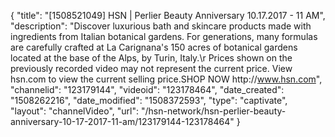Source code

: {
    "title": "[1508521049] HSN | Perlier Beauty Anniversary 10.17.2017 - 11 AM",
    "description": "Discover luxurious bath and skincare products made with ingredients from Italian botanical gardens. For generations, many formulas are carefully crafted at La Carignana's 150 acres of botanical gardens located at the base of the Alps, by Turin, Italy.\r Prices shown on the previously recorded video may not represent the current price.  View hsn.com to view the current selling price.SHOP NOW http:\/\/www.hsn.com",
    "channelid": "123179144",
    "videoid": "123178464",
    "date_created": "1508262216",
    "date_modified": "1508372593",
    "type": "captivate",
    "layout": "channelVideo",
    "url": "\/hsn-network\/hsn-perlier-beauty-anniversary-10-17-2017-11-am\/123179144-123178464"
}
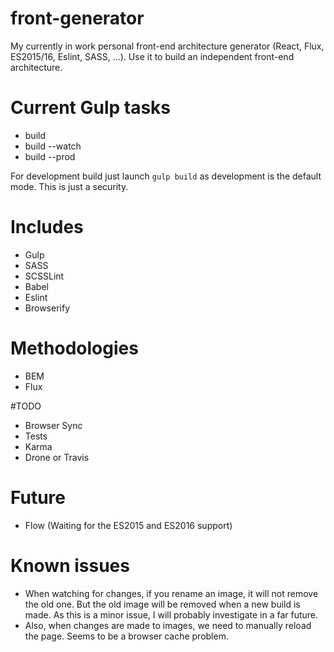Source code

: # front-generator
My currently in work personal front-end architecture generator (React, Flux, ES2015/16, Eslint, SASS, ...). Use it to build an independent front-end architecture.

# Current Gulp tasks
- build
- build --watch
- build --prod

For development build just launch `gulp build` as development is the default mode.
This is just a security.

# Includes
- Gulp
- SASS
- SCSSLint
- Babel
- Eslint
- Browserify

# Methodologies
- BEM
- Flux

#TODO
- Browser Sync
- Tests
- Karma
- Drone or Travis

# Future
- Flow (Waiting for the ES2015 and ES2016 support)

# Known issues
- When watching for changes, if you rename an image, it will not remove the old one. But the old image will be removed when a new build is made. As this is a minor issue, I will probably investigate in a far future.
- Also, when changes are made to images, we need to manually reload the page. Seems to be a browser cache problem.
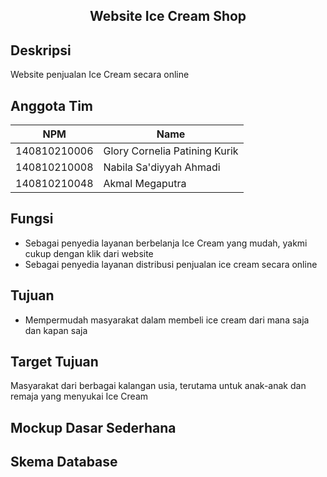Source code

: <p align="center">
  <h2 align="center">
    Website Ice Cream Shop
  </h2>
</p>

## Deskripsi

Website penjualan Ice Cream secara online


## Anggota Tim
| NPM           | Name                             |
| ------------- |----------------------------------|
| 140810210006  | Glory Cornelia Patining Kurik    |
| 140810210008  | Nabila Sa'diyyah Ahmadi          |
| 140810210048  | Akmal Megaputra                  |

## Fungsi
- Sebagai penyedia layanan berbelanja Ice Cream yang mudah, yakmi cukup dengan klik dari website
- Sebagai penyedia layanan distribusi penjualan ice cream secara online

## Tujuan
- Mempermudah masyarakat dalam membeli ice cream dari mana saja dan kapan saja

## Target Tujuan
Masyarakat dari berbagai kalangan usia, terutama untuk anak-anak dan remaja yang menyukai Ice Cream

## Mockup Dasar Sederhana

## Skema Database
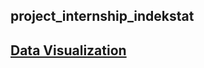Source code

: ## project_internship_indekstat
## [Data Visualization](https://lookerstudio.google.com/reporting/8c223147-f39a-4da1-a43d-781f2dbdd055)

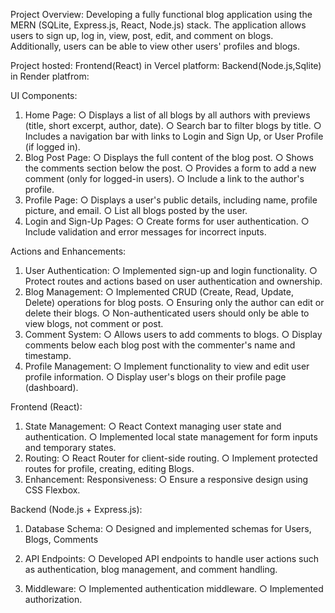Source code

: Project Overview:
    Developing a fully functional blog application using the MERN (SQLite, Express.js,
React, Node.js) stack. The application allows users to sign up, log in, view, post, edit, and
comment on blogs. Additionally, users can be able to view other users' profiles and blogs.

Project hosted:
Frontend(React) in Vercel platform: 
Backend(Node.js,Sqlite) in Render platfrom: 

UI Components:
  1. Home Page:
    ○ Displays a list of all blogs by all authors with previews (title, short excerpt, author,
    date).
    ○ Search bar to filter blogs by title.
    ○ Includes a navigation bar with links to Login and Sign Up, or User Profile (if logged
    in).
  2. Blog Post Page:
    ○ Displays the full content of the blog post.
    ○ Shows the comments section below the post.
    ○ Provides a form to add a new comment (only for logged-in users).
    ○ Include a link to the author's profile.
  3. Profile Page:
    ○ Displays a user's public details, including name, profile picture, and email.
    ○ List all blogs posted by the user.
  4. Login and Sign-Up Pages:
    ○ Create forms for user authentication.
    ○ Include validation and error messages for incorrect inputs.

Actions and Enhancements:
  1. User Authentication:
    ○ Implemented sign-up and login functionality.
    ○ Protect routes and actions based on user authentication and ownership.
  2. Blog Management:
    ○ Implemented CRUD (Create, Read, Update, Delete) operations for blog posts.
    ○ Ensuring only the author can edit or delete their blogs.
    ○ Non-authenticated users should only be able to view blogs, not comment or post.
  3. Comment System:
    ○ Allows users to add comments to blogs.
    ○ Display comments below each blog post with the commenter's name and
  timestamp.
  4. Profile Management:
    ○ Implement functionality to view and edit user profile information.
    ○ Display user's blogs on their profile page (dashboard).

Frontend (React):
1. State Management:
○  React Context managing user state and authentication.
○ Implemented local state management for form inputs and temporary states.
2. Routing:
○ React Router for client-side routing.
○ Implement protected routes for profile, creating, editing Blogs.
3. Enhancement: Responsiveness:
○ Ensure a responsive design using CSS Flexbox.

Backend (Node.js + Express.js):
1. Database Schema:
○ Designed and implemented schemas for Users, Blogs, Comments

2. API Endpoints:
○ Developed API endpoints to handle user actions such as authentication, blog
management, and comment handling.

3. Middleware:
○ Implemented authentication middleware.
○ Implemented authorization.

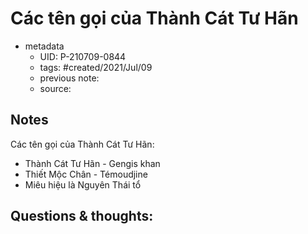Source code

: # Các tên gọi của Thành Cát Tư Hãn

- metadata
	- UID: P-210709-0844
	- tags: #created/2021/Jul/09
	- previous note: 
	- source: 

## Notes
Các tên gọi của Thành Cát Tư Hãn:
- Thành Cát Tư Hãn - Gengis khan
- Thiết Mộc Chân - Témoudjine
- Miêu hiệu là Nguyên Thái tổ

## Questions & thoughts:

> Work required
Each line above that contains the string "generator" should be copied.

> Finished task
: # front-generator
My currently in work personal front-end architecture generator (React, Flux, ES2015/16, Eslint, SASS, ...). Use it to build an independent front-end architecture.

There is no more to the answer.